In the records below, one line contains "Continuing in this". Print that line and every line after it exactly, down to the final one.

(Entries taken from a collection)
════════════════════

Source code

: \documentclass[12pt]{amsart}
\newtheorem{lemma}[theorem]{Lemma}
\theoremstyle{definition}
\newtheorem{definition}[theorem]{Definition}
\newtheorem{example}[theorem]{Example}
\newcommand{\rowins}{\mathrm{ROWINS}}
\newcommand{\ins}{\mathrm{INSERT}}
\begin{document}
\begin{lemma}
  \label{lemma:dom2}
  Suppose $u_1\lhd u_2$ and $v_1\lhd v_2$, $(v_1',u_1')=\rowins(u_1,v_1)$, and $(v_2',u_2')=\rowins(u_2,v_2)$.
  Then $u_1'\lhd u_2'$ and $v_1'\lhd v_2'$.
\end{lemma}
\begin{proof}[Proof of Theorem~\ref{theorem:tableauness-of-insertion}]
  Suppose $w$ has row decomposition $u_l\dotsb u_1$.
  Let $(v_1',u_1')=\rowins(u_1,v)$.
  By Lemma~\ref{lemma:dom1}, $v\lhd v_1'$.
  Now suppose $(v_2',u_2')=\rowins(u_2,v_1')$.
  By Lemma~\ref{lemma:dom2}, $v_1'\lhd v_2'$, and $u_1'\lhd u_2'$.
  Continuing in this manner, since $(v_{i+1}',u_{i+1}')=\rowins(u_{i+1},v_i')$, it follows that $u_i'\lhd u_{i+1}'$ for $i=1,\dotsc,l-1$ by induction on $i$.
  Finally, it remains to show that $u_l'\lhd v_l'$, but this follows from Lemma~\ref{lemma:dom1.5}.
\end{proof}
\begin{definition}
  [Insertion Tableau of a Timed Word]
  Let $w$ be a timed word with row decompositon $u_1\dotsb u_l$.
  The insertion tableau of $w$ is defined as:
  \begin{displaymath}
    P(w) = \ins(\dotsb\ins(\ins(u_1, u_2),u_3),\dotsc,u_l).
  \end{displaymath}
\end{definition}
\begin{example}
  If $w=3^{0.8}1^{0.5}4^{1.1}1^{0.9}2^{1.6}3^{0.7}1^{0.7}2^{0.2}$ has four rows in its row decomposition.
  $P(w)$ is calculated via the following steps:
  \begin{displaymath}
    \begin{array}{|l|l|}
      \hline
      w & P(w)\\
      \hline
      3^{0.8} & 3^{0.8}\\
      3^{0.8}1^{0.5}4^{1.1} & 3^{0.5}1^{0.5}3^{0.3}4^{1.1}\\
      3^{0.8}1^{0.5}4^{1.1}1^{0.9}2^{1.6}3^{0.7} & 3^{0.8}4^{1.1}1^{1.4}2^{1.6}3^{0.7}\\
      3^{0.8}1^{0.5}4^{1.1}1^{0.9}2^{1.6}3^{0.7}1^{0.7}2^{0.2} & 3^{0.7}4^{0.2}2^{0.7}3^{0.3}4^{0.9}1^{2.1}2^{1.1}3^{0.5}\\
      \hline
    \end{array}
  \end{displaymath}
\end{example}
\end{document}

════════════════════

__Exercise answer__.
  Continuing in this manner, since $(v_{i+1}',u_{i+1}')=\rowins(u_{i+1},v_i')$, it follows that $u_i'\lhd u_{i+1}'$ for $i=1,\dotsc,l-1$ by induction on $i$.
  Finally, it remains to show that $u_l'\lhd v_l'$, but this follows from Lemma~\ref{lemma:dom1.5}.
\end{proof}
\begin{definition}
  [Insertion Tableau of a Timed Word]
  Let $w$ be a timed word with row decompositon $u_1\dotsb u_l$.
  The insertion tableau of $w$ is defined as:
  \begin{displaymath}
    P(w) = \ins(\dotsb\ins(\ins(u_1, u_2),u_3),\dotsc,u_l).
  \end{displaymath}
\end{definition}
\begin{example}
  If $w=3^{0.8}1^{0.5}4^{1.1}1^{0.9}2^{1.6}3^{0.7}1^{0.7}2^{0.2}$ has four rows in its row decomposition.
  $P(w)$ is calculated via the following steps:
  \begin{displaymath}
    \begin{array}{|l|l|}
      \hline
      w & P(w)\\
      \hline
      3^{0.8} & 3^{0.8}\\
      3^{0.8}1^{0.5}4^{1.1} & 3^{0.5}1^{0.5}3^{0.3}4^{1.1}\\
      3^{0.8}1^{0.5}4^{1.1}1^{0.9}2^{1.6}3^{0.7} & 3^{0.8}4^{1.1}1^{1.4}2^{1.6}3^{0.7}\\
      3^{0.8}1^{0.5}4^{1.1}1^{0.9}2^{1.6}3^{0.7}1^{0.7}2^{0.2} & 3^{0.7}4^{0.2}2^{0.7}3^{0.3}4^{0.9}1^{2.1}2^{1.1}3^{0.5}\\
      \hline
    \end{array}
  \end{displaymath}
\end{example}
\end{document}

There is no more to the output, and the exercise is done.